**EXERCISE INSTRUCTIONS:** The answer should consist of each line below that contains the word "FilterRemoveInclusionText".

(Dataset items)
──────────
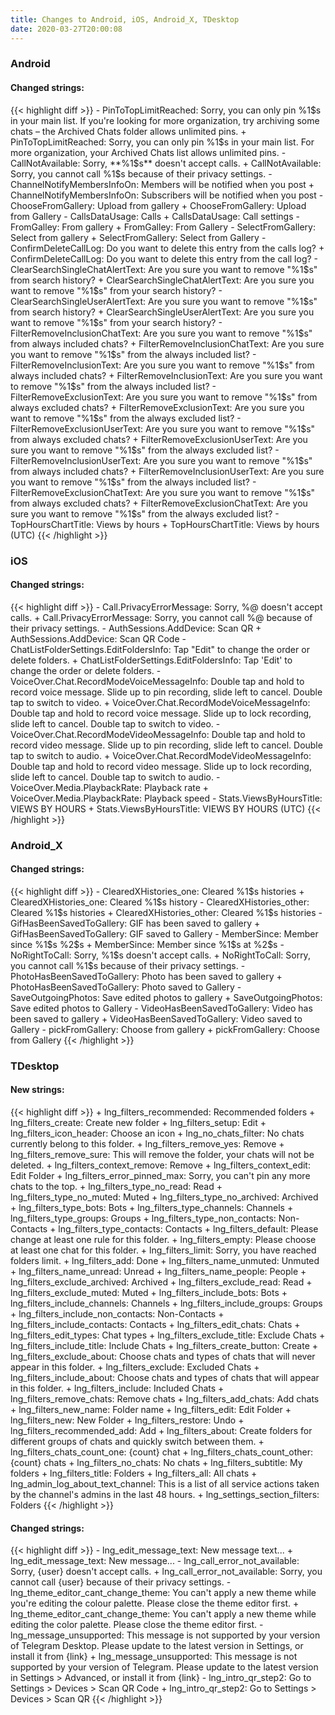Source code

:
 ```yaml
---
title: Changes to Android, iOS, Android_X, TDesktop
date: 2020-03-27T20:00:08
---
```

<h3>Android</h3>
<h4>Changed strings:</h4>
{{< highlight diff >}}
- PinToTopLimitReached: Sorry, you can only pin %1$s in your main list. If you're looking for more organization, try archiving some chats – the Archived Chats folder allows unlimited pins.
+ PinToTopLimitReached: Sorry, you can only pin %1$s in your main list. For more organization, your Archived Chats list allows unlimited pins.
- CallNotAvailable: Sorry, **%1$s** doesn't accept calls.
+ CallNotAvailable: Sorry, you cannot call %1$s because of their privacy settings.
- ChannelNotifyMembersInfoOn: Members will be notified when you post
+ ChannelNotifyMembersInfoOn: Subscribers will be notified when you post
- ChooseFromGallery: Upload from gallery
+ ChooseFromGallery: Upload from Gallery
- CallsDataUsage: Calls
+ CallsDataUsage: Call settings
- FromGalley: From gallery
+ FromGalley: From Gallery
- SelectFromGallery: Select from gallery
+ SelectFromGallery: Select from Gallery
- ConfirmDeleteCallLog: Do you want to delete this entry from the calls log?
+ ConfirmDeleteCallLog: Do you want to delete this entry from the call log?
- ClearSearchSingleChatAlertText: Are you sure you want to remove "%1$s" from search history?
+ ClearSearchSingleChatAlertText: Are you sure you want to remove "%1$s" from your search history?
- ClearSearchSingleUserAlertText: Are you sure you want to remove "%1$s" from search history?
+ ClearSearchSingleUserAlertText: Are you sure you want to remove "%1$s" from your search history?
- FilterRemoveInclusionChatText: Are you sure you want to remove "%1$s" from always included chats?
+ FilterRemoveInclusionChatText: Are you sure you want to remove "%1$s" from the always included list?
- FilterRemoveInclusionText: Are you sure you want to remove "%1$s" from always included chats?
+ FilterRemoveInclusionText: Are you sure you want to remove "%1$s" from the always included list?
- FilterRemoveExclusionText: Are you sure you want to remove "%1$s" from always excluded chats?
+ FilterRemoveExclusionText: Are you sure you want to remove "%1$s" from the always excluded list?
- FilterRemoveExclusionUserText: Are you sure you want to remove "%1$s" from always excluded chats?
+ FilterRemoveExclusionUserText: Are you sure you want to remove "%1$s" from the always excluded list?
- FilterRemoveInclusionUserText: Are you sure you want to remove "%1$s" from always included chats?
+ FilterRemoveInclusionUserText: Are you sure you want to remove "%1$s" from the always included list?
- FilterRemoveExclusionChatText: Are you sure you want to remove "%1$s" from always excluded chats?
+ FilterRemoveExclusionChatText: Are you sure you want to remove "%1$s" from the always excluded list?
- TopHoursChartTitle: Views by hours
+ TopHoursChartTitle: Views by hours (UTC)
{{< /highlight >}}
<h3>iOS</h3>
<h4>Changed strings:</h4>
{{< highlight diff >}}
- Call.PrivacyErrorMessage: Sorry, %@ doesn't accept calls.
+ Call.PrivacyErrorMessage: Sorry, you cannot call %@ because of their privacy settings.
- AuthSessions.AddDevice: Scan QR
+ AuthSessions.AddDevice: Scan QR Code
- ChatListFolderSettings.EditFoldersInfo: Tap "Edit" to change the order or delete folders.
+ ChatListFolderSettings.EditFoldersInfo: Tap 'Edit' to change the order or delete folders.
- VoiceOver.Chat.RecordModeVoiceMessageInfo: Double tap and hold to record voice message. Slide up to pin recording, slide left to cancel. Double tap to switch to video.
+ VoiceOver.Chat.RecordModeVoiceMessageInfo: Double tap and hold to record voice message. Slide up to lock recording, slide left to cancel. Double tap to switch to video.
- VoiceOver.Chat.RecordModeVideoMessageInfo: Double tap and hold to record video message. Slide up to pin recording, slide left to cancel. Double tap to switch to audio.
+ VoiceOver.Chat.RecordModeVideoMessageInfo: Double tap and hold to record video message. Slide up to lock recording, slide left to cancel. Double tap to switch to audio.
- VoiceOver.Media.PlaybackRate: Playback rate
+ VoiceOver.Media.PlaybackRate: Playback speed
- Stats.ViewsByHoursTitle: VIEWS BY HOURS
+ Stats.ViewsByHoursTitle: VIEWS BY HOURS (UTC)
{{< /highlight >}}
<h3>Android_X</h3>
<h4>Changed strings:</h4>
{{< highlight diff >}}
- ClearedXHistories_one: Cleared %1$s histories
+ ClearedXHistories_one: Cleared %1$s history
- ClearedXHistories_other: Cleared %1$s histories
+ ClearedXHistories_other: Cleared %1$s histories
- GifHasBeenSavedToGallery: GIF has been saved to gallery
+ GifHasBeenSavedToGallery: GIF saved to Gallery
- MemberSince: Member since %1$s %2$s
+ MemberSince: Member since %1$s at %2$s
- NoRightToCall: Sorry, %1$s doesn't accept calls.
+ NoRightToCall: Sorry, you cannot call %1$s because of their privacy settings.
- PhotoHasBeenSavedToGallery: Photo has been saved to gallery
+ PhotoHasBeenSavedToGallery: Photo saved to Gallery
- SaveOutgoingPhotos: Save edited photos to gallery
+ SaveOutgoingPhotos: Save edited photos to Gallery
- VideoHasBeenSavedToGallery: Video has been saved to gallery
+ VideoHasBeenSavedToGallery: Video saved to Gallery
- pickFromGallery: Choose from gallery
+ pickFromGallery: Choose from Gallery
{{< /highlight >}}
<h3>TDesktop</h3>
<h4>New strings:</h4>
{{< highlight diff >}}
+ lng_filters_recommended: Recommended folders
+ lng_filters_create: Create new folder
+ lng_filters_setup: Edit
+ lng_filters_icon_header: Choose an icon
+ lng_no_chats_filter: No chats currently belong to this folder.
+ lng_filters_remove_yes: Remove
+ lng_filters_remove_sure: This will remove the folder, your chats will not be deleted.
+ lng_filters_context_remove: Remove
+ lng_filters_context_edit: Edit Folder
+ lng_filters_error_pinned_max: Sorry, you can't pin any more chats to the top.
+ lng_filters_type_no_read: Read
+ lng_filters_type_no_muted: Muted
+ lng_filters_type_no_archived: Archived
+ lng_filters_type_bots: Bots
+ lng_filters_type_channels: Channels
+ lng_filters_type_groups: Groups
+ lng_filters_type_non_contacts: Non-Contacts
+ lng_filters_type_contacts: Contacts
+ lng_filters_default: Please change at least one rule for this folder.
+ lng_filters_empty: Please choose at least one chat for this folder.
+ lng_filters_limit: Sorry, you have reached folders limit.
+ lng_filters_add: Done
+ lng_filters_name_unmuted: Unmuted
+ lng_filters_name_unread: Unread
+ lng_filters_name_people: People
+ lng_filters_exclude_archived: Archived
+ lng_filters_exclude_read: Read
+ lng_filters_exclude_muted: Muted
+ lng_filters_include_bots: Bots
+ lng_filters_include_channels: Channels
+ lng_filters_include_groups: Groups
+ lng_filters_include_non_contacts: Non-Contacts
+ lng_filters_include_contacts: Contacts
+ lng_filters_edit_chats: Chats
+ lng_filters_edit_types: Chat types
+ lng_filters_exclude_title: Exclude Chats
+ lng_filters_include_title: Include Chats
+ lng_filters_create_button: Create
+ lng_filters_exclude_about: Choose chats and types of chats that will never appear in this folder.
+ lng_filters_exclude: Excluded Chats
+ lng_filters_include_about: Choose chats and types of chats that will appear in this folder.
+ lng_filters_include: Included Chats
+ lng_filters_remove_chats: Remove chats
+ lng_filters_add_chats: Add chats
+ lng_filters_new_name: Folder name
+ lng_filters_edit: Edit Folder
+ lng_filters_new: New Folder
+ lng_filters_restore: Undo
+ lng_filters_recommended_add: Add
+ lng_filters_about: Create folders for different groups of chats and quickly switch between them.
+ lng_filters_chats_count_one: {count} chat
+ lng_filters_chats_count_other: {count} chats
+ lng_filters_no_chats: No chats
+ lng_filters_subtitle: My folders
+ lng_filters_title: Folders
+ lng_filters_all: All chats
+ lng_admin_log_about_text_channel: This is a list of all service actions taken by the channel's admins in the last 48 hours.
+ lng_settings_section_filters: Folders
{{< /highlight >}}

<h4>Changed strings:</h4>
{{< highlight diff >}}
- lng_edit_message_text: New message text...
+ lng_edit_message_text: New message...
- lng_call_error_not_available: Sorry, {user} doesn't accept calls.
+ lng_call_error_not_available: Sorry, you cannot call {user} because of their privacy settings.
- lng_theme_editor_cant_change_theme: You can't apply a new theme while you're editing the colour palette. Please close the theme editor first.
+ lng_theme_editor_cant_change_theme: You can't apply a new theme while editing the color palette. Please close the theme editor first.
- lng_message_unsupported: This message is not supported by your version of Telegram Desktop. Please update to the latest version in Settings, or install it from {link}
+ lng_message_unsupported: This message is not supported by your version of Telegram. Please update to the latest version in Settings > Advanced, or install it from {link}
- lng_intro_qr_step2: Go to Settings > Devices > Scan QR Code
+ lng_intro_qr_step2: Go to Settings > Devices > Scan QR
{{< /highlight >}}
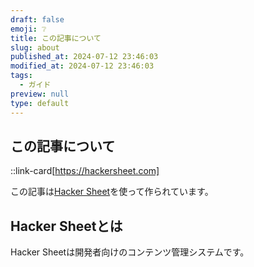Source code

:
 ```yaml
---
draft: false
emoji: ❔
title: この記事について
slug: about
published_at: 2024-07-12 23:46:03
modified_at: 2024-07-12 23:46:03
tags:
  - ガイド
preview: null
type: default
---
```


## この記事について

::link-card[https://hackersheet.com]

この記事は[Hacker Sheet](https://hackersheet.com)を使って作られています。

## Hacker Sheetとは

Hacker Sheetは開発者向けのコンテンツ管理システムです。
──────────
**ANSWER TO THIS TASK:**
- FilterRemoveInclusionText: Are you sure you want to remove "%1$s" from always included chats?
+ FilterRemoveInclusionText: Are you sure you want to remove "%1$s" from the always included list?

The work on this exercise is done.